We have family in Cuba.  Hubby and his family are Cuban.  Keep in mind, Cuba is still Communist, still oppressive of Christians and anyone who does not think well of Castro and the government the Castro brothers run.  Freedom there is non-existent the way that we know it.

Cuba was hit by the hurricane.  It was a Category 2 when it hit the island.  Houses are still roofless, electricity is out, many are without food/shelter/adequate water as well.  In that country, there is no rush to fix problems, nor is there real money, as there is no real economy due to lack of free enterprise.  So, many houses stand roofless, possessions are ruined, waterlogged, houses are left open to regular seasonal rains and weather that comes in tropical countries. 

But--we hear that our family there is rejoicing.  Yes, you read right.  Rejoicing.  Not looting, not complaining, not acting the fool.


The family knows of Jesus, they love Him.  Some are new Christians, still young in the faith.  And they rejoice to be worship Him, if it be in a flooded house devoid of possessions, so be it.  They aren't looting, they're not waiting for FEMA to give them money and a house like the trailers that are used here. They are rejoicing that they know Him and He is taking care of their needs!

Compare and contrast stories from the media about the Northeast, how things are being handled, and what people are doing (of course not all are being idiots and acting like a bunch of animals, but the ones that are do take over the headlines).  Read as well what you can about the countries in the Carribean who were hit just as hard if not harder. 

Also, remember your own freedoms.  Appreciate each day when you have opportunity to pick up your Bible and read it.  Think about how many you own.  When is the last time you were arrested for going to church here in the US? 

The family in Cuba, even my own father in law on a visit to Cuba in the 1990's, have been arrested for going to church services.  Papa was a US citizen (naturalized) and held for a few hours for taking family to church to hear the Gospel.  The family that are on the island face that each time they go to services.  Bibles are not exactly well loved by the government as well, and each one is precious to the owner.  It is treated with high regard and respect, well loved and worn from reading.  Christ is not loved by the Cuban government, and His followers are not treated very nicely as well.  We take this for granted.

Two different countries, two different mentalities. 

Complaining in one area.  Worshipping in the floods in another.

It's all in how you look at it.


Joyfully shared at:

Raising Arrows


Growing Home



  1. Such a wonderful commentary on attitudes!
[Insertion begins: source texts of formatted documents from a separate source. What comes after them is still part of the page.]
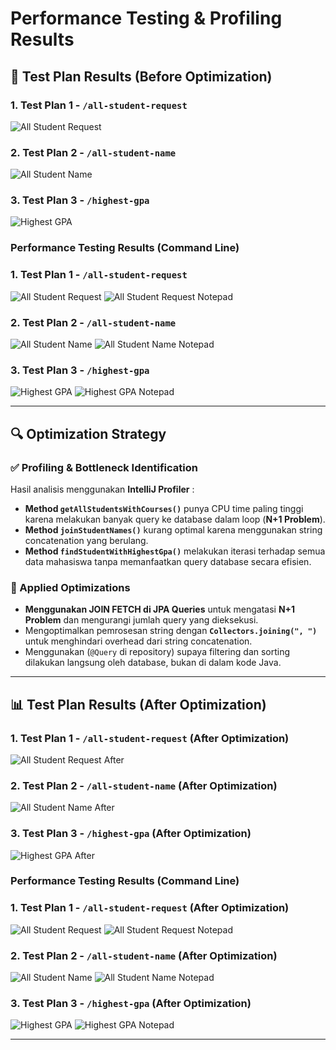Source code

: # Performance Testing & Profiling Results

## 🚀 Test Plan Results (Before Optimization)

### 1. Test Plan 1 - `/all-student-request`
![All Student Request](all-student-request.png)

### 2. Test Plan 2 - `/all-student-name`
![All Student Name](all-student-name.png)

### 3. Test Plan 3 - `/highest-gpa`
![Highest GPA](highest-gpa.png)

### Performance Testing Results (Command Line)

### 1. Test Plan 1 - `/all-student-request`
![All Student Request](test_result_all_student(1).png)
![All Student Request Notepad](test_result_all_student.png)

### 2. Test Plan 2 - `/all-student-name`
![All Student Name](test_result_all_student_name.png)
![All Student Name Notepad](test_result_all_student_name(1).png)

### 3. Test Plan 3 - `/highest-gpa`
![Highest GPA](test_result_highest_gpa.png)
![Highest GPA Notepad](test_result_highest_gpa(1).png)

---

## 🔍 Optimization Strategy
### ✅ Profiling & Bottleneck Identification
Hasil analisis menggunakan **IntelliJ Profiler** :
- **Method `getAllStudentsWithCourses()`** punya CPU time paling tinggi karena melakukan banyak query ke database dalam loop (**N+1 Problem**).
- **Method `joinStudentNames()`** kurang optimal karena menggunakan string concatenation yang berulang.
- **Method `findStudentWithHighestGpa()`** melakukan iterasi terhadap semua data mahasiswa tanpa memanfaatkan query database secara efisien.

### 🔧 Applied Optimizations
- **Menggunakan JOIN FETCH di JPA Queries** untuk mengatasi **N+1 Problem** dan mengurangi jumlah query yang dieksekusi.
- Mengoptimalkan pemrosesan string dengan **`Collectors.joining(", ")`** untuk menghindari overhead dari string concatenation.
- Menggunakan (`@Query` di repository) supaya filtering dan sorting dilakukan langsung oleh database, bukan di dalam kode Java.

---

## 📊 Test Plan Results (After Optimization)

### 1. Test Plan 1 - `/all-student-request` (After Optimization)
![All Student Request After](optimized-all-student.png)

### 2. Test Plan 2 - `/all-student-name` (After Optimization)
![All Student Name After](optimized-all-student-name.png)

### 3. Test Plan 3 - `/highest-gpa` (After Optimization)
![Highest GPA After](optimized-highest-gpa.png)

### Performance Testing Results (Command Line)
### 1. Test Plan 1 - `/all-student-request` (After Optimization)
![All Student Request](result_terminal_optimized_all_student.png)
![All Student Request Notepad](result_notepad_optimized_all_student.png)

### 2. Test Plan 2 - `/all-student-name` (After Optimization)
![All Student Name](result_terminal_optimized_all_student_name.png)
![All Student Name Notepad](result_notepad_optimized_all_student_name.png)

### 3. Test Plan 3 - `/highest-gpa` (After Optimization)
![Highest GPA](result_terminal_optimized_highest_gpa.png)
![Highest GPA Notepad](result_notepad_optimized_highest_gpa.png)

---

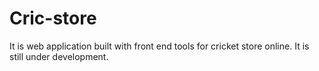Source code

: # Cric-store
It is web application built with front end tools for cricket store online. It is still under development.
When my husband had a stroke two months after we married and another just a few months later, I had a quick course in gratitude. Choosing to stay home and care for him rather than put him in a nursing home has definitely meant lifestyle adjustments for us. I am grateful for each day with him and for all the blessings we have...and we have many blessings, not possessions. God is good!

  2. Thank you sweet friend!
    You have a wonderful attitude on life. Lord bless you!